The United States Southern Command here, otherwise known as SOUTHCOM, says the US Air Force will temporarily deploy four aircraft and crews to Curaçao to support enhanced counter-narcotics operations with international partners targeting illicit traffickers in the Caribbean.
On Friday, SOUTHCOM said that two patrol aircraft, an E-3 Sentry (AWACS) and E-8 Joint STARS (JSTARS), supported by two KC-135 Stratotanker aerial refueling aircraft, will fly detection and monitoring missions in international airspace “to help US and international law enforcement authorities disrupt and defeat transnational criminal organisations trafficking illegal narcotics in the region.”
About 200 airmen, including aircrew, maintenance technicians, logisticians and administrative personnel, will support the operation, SOUTHCOM said in a statement.
It said the aircraft will operate from the Curaçao-hosted Cooperative Security Location (CSL), also commonly referred to as a forward operating location, in Willemstad.
SOUTHCOM said the US Air Force aircraft has previously conducted similar missions from the CSL under a counter narcotics partnership agreement with the governments of Curaçao and the Kingdom of the Netherlands, dating back two decades.

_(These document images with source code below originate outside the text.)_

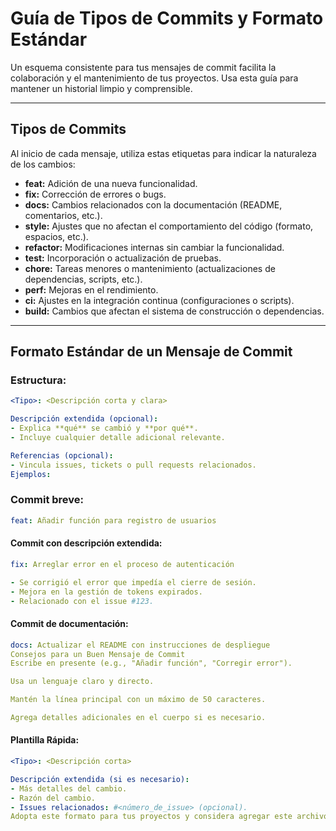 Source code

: # Guía de Tipos de Commits y Formato Estándar

Un esquema consistente para tus mensajes de commit facilita la colaboración y el mantenimiento de tus proyectos. Usa esta guía para mantener un historial limpio y comprensible.

---

## Tipos de Commits

Al inicio de cada mensaje, utiliza estas etiquetas para indicar la naturaleza de los cambios:

- **feat:** Adición de una nueva funcionalidad.
- **fix:** Corrección de errores o bugs.
- **docs:** Cambios relacionados con la documentación (README, comentarios, etc.).
- **style:** Ajustes que no afectan el comportamiento del código (formato, espacios, etc.).
- **refactor:** Modificaciones internas sin cambiar la funcionalidad.
- **test:** Incorporación o actualización de pruebas.
- **chore:** Tareas menores o mantenimiento (actualizaciones de dependencias, scripts, etc.).
- **perf:** Mejoras en el rendimiento.
- **ci:** Ajustes en la integración continua (configuraciones o scripts).
- **build:** Cambios que afectan el sistema de construcción o dependencias.

---

## Formato Estándar de un Mensaje de Commit

### Estructura:
```yaml
<Tipo>: <Descripción corta y clara>

Descripción extendida (opcional):
- Explica **qué** se cambió y **por qué**.
- Incluye cualquier detalle adicional relevante.

Referencias (opcional):
- Vincula issues, tickets o pull requests relacionados.
Ejemplos:
```

### Commit breve:

```yaml
feat: Añadir función para registro de usuarios
```

#### Commit con descripción extendida:
```yaml
fix: Arreglar error en el proceso de autenticación

- Se corrigió el error que impedía el cierre de sesión.
- Mejora en la gestión de tokens expirados.
- Relacionado con el issue #123.
```

#### Commit de documentación:

```yaml
docs: Actualizar el README con instrucciones de despliegue
Consejos para un Buen Mensaje de Commit
Escribe en presente (e.g., "Añadir función", "Corregir error").

Usa un lenguaje claro y directo.

Mantén la línea principal con un máximo de 50 caracteres.

Agrega detalles adicionales en el cuerpo si es necesario.
```

#### Plantilla Rápida:

```yaml
<Tipo>: <Descripción corta>

Descripción extendida (si es necesario):
- Más detalles del cambio.
- Razón del cambio.
- Issues relacionados: #<número_de_issue> (opcional).
Adopta este formato para tus proyectos y considera agregar este archivo a tu repositorio como commit-guidelines.md. ¡Te ayudará a mantener un historial organizado y colaborativo! 🚀
```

“Curaçao is a committed regional partner whose longstanding support for multinational counter-drug operations plays a vital role in stemming the flow of deadly narcotics trafficked globally by violent criminal organisations,” SOUTHCOM said.
“This is a national security issue,” it added. “President Donald Trump announced the enhanced counter-narcotics operations April 1. Since then, the US has collaborated with international partners in more than a dozen Caribbean interdiction events.”
To date, SOUTHCOM said US enhanced counter narcotics operations have resulted in the seizure of more than 49 metric tons of cocaine and almost 13,000 pounds of marijuana, an estimated loss of US$1.2 billion to transnational criminal organisations.
Law enforcement authorities have also detained more than 160 drug smugglers during the operations, SOUTHCOM said.
“The airmen followed strict COVID-19 prevention and mitigation guidelines while preparing for the deployment and will continue to do so while deployed to the island,” it said. “To enter Curacao, all personnel will be held to strict medical standards including appropriate screening, masks, and restricted movement on the island for the first 14 days.